PROVIDED INFORMATION:
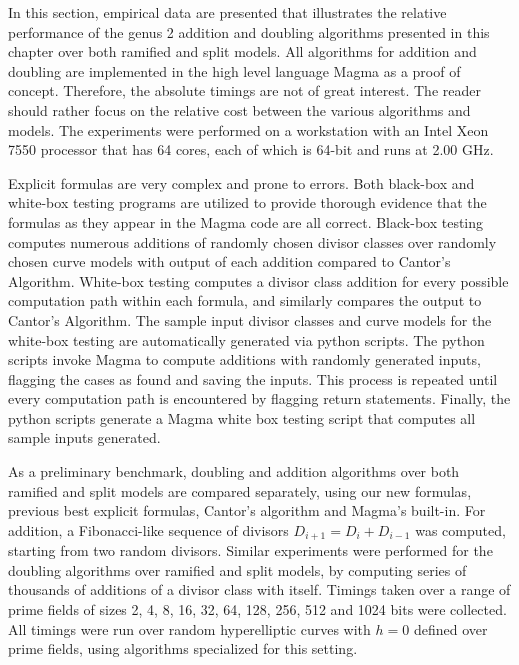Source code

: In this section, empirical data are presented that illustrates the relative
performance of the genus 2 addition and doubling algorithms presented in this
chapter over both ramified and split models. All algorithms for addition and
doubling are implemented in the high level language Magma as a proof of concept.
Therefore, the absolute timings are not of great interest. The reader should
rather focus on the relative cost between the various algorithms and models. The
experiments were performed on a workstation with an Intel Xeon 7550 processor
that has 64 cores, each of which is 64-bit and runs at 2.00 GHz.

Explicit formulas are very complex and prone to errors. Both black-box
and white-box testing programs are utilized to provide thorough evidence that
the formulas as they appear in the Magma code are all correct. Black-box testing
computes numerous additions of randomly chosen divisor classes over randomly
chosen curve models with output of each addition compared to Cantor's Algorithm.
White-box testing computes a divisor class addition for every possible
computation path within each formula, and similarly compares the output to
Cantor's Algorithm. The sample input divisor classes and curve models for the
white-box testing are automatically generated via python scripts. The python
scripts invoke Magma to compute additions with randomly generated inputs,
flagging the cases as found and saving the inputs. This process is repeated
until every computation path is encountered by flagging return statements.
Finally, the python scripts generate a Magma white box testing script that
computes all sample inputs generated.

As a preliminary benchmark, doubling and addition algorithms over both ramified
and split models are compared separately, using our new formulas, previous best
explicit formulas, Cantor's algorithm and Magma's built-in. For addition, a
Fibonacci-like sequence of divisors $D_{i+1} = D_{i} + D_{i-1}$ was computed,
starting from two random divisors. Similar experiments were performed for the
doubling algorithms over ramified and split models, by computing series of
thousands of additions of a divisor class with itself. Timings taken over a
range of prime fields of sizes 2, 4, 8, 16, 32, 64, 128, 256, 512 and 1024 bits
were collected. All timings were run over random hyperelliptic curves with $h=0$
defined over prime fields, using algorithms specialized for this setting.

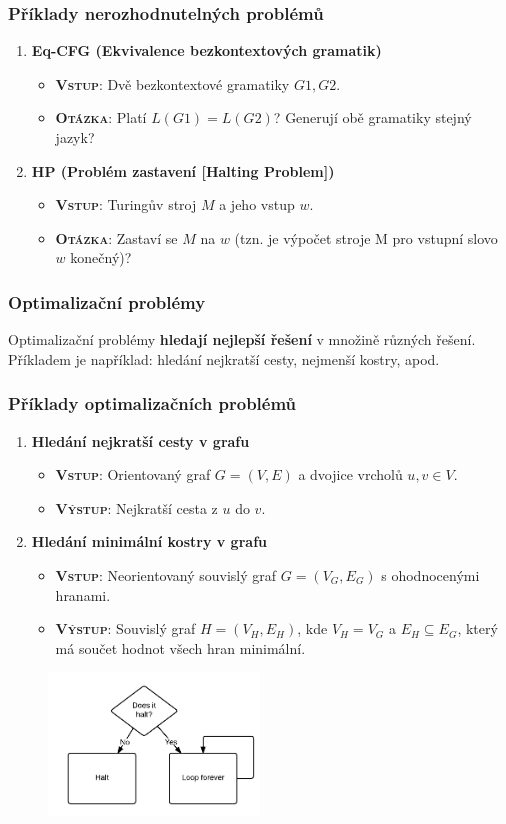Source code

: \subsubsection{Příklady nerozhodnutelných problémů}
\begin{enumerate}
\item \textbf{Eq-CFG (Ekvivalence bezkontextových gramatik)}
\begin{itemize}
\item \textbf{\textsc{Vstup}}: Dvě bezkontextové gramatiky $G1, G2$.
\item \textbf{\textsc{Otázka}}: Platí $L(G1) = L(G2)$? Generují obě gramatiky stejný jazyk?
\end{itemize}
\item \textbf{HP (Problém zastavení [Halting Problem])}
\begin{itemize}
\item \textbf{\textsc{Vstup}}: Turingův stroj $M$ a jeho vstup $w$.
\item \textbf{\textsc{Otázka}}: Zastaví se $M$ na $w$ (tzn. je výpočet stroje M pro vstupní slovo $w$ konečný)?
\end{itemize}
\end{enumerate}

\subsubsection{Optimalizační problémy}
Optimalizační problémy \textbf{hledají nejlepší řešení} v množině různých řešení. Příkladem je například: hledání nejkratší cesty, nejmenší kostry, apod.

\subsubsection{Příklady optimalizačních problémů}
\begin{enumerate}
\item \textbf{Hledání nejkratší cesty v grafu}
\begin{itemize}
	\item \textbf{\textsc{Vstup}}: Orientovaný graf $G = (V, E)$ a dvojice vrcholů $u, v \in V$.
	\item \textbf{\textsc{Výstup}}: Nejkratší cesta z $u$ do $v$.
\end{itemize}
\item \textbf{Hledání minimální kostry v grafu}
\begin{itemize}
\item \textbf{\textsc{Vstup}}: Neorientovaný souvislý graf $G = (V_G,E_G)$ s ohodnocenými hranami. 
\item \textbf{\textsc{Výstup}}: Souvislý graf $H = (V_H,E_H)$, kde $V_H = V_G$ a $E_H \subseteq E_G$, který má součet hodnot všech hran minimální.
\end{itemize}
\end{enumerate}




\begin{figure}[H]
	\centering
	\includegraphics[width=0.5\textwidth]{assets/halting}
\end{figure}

---

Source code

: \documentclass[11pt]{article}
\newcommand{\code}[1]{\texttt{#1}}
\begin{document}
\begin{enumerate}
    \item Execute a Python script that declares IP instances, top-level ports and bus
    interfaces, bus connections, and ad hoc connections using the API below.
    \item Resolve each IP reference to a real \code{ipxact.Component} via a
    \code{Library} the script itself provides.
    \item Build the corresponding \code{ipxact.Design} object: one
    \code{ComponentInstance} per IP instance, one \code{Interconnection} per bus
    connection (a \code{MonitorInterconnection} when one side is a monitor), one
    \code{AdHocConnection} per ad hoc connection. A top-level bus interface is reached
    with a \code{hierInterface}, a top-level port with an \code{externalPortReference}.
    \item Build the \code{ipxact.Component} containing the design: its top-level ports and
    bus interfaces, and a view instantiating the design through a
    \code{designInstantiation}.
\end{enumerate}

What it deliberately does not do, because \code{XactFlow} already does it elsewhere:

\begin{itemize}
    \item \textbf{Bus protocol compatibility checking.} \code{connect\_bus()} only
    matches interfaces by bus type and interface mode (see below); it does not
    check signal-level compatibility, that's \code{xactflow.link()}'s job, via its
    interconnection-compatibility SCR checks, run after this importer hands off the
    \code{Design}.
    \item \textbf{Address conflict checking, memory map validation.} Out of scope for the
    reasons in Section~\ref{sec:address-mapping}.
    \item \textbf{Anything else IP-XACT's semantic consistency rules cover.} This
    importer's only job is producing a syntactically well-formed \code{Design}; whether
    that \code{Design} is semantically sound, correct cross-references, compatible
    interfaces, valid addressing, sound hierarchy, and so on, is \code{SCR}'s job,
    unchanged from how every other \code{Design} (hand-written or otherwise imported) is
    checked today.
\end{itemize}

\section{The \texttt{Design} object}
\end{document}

TASK OBJECTIVE:
Show each line of the material holding "flagging".

ANSWER SECTION:
flagging the cases as found and saving the inputs. This process is repeated
until every computation path is encountered by flagging return statements.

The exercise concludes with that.